Blade riffled through the man’s pockets and came up empty-handed. “Nothing. The man’s a professional.”

“Maybe he’s poor,” Hunter guessed, without any real hope.

“Even poor people keep things in their pockets.” Blade patted down the man’s arms and legs and came up with an assortment of weapons. He held them out. “See anything here you want?”

Hunter waved him off. “You killed him. It’s all yours.”

The weapons disappeared into Blade’s clothing.

“How did you know he’d follow me?” Hunter asked.

Blade shielded his face from the stinging sand with the crook of an elbow. “His hands were too clean.”

That made sense, and was something Blade would notice right away. An assassin’s hands were his greatest asset, and Blade took pride in his own despite the fact that he no longer worked for hire.

“Why didn’t you warn me?”

“Because I didn’t want to be wrong about what he was. And it was something you should have noticed yourself.” Demon howls carried on the wind now, still far off in the distance, and Blade checked nervously over his shoulder. “Fresh blood is going to draw them here. Sure you don’t want to come back to my place for the night?”

“I’m sure.” Hunter grinned at him. “Scared?”

“Stiff,” Blade admitted without shame. “While I don’t mind getting killed, the being eaten alive part continues to bother me. I’m heading for home. I’d search this guy for markings if I were you, but I doubt you’ll find anything. He’s your problem now.”

Blade left, and Hunter took a few extra minutes to search for any tattoos or markings that might give some indication of where the would-be assassin was from. He found nothing, but that could have been because of the poor light and blowing sand. Or it could have been because Blade was right. The man had no markings on him because he was a professional.

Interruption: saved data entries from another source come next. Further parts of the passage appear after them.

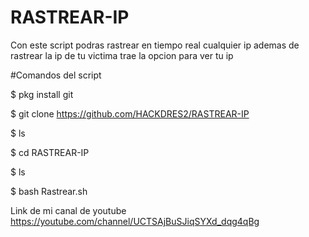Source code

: # RASTREAR-IP
Con este script podras rastrear en tiempo real cualquier ip ademas de rastrear la ip de tu victima trae la opcion para ver tu ip

#Comandos del script

$ pkg install git 

$ git clone  https://github.com/HACKDRES2/RASTREAR-IP

$ ls

$ cd RASTREAR-IP

$ ls

$ bash Rastrear.sh

Link de mi canal de youtube 
https://youtube.com/channel/UCTSAjBuSJiqSYXd_dqg4qBg
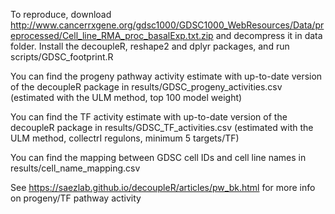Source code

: 
To reproduce, download http://www.cancerrxgene.org/gdsc1000/GDSC1000_WebResources/Data/preprocessed/Cell_line_RMA_proc_basalExp.txt.zip and decompress it in data folder. Install the decoupleR, reshape2 and dplyr packages, and run scripts/GDSC_footprint.R

You can find the progeny pathway activity estimate with up-to-date version of the decoupleR package in results/GDSC_progeny_activities.csv (estimated with the ULM method, top 100 model weight)

You can find the TF activity estimate with up-to-date version of the decoupleR package in results/GDSC_TF_activities.csv (estimated with the ULM method, collectrI regulons, minimum 5 targets/TF)

You can find the mapping between GDSC cell IDs and cell line names in results/cell_name_mapping.csv

See https://saezlab.github.io/decoupleR/articles/pw_bk.html for more info on progeny/TF pathway activity

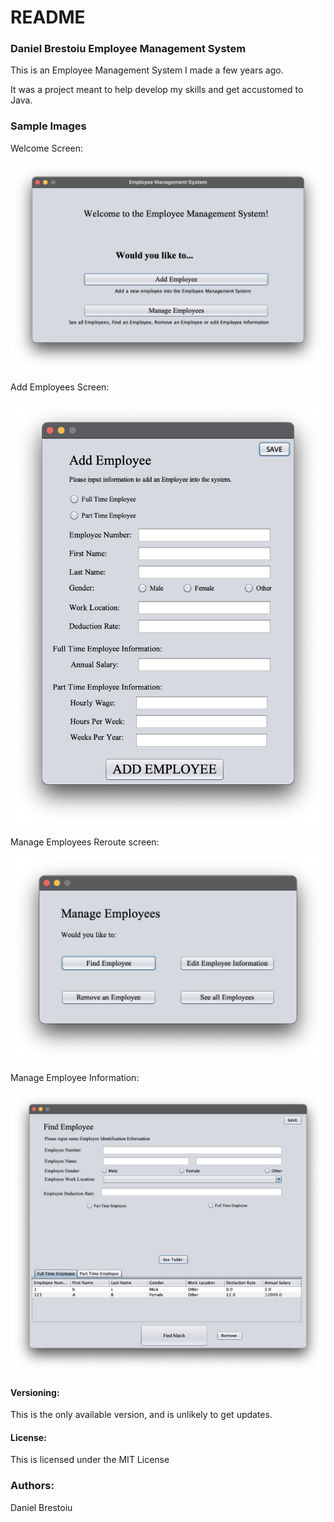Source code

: # README
### Daniel Brestoiu Employee Management System
This is an Employee Management System I made a few years ago.

It was a project meant to help develop my skills and get accustomed to Java.


### Sample Images
Welcome Screen:

![Welcome](PreviewImages/Welcome.png)  

Add Employees Screen:

![Add](PreviewImages/Add.png)

Manage Employees Reroute screen:

![ReRoute](PreviewImages/ReRoute.png)  

Manage Employee Information:

![Manage](PreviewImages/Manage.png)
  
#### Versioning:
This is the only available version, and is unlikely to get updates.
  
#### License:
This is licensed under the MIT License

### Authors:
Daniel Brestoiu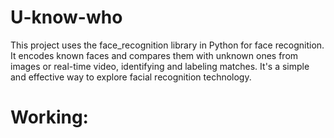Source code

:# U-know-who
This project uses the face_recognition library in Python for face recognition. It encodes known faces and compares them with unknown ones from images or real-time video, identifying and labeling matches. It's a simple and effective way to explore facial recognition technology.

# Working:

Then, because Hunter didn’t feel like confronting blood-frenzied demons either, he headed for shelter.

Chapter Two

 

Airie tipped her wide-brimmed hat to partially hide her face, hitched up her scratchy woolen trousers in what she hoped was a manly fashion, and stepped from the concealment of the forest into the world beyond. Her boots, three sizes too large, were the smallest pair she’d been able to acquire. If luck were with her, she would not trip over them and fall on her face.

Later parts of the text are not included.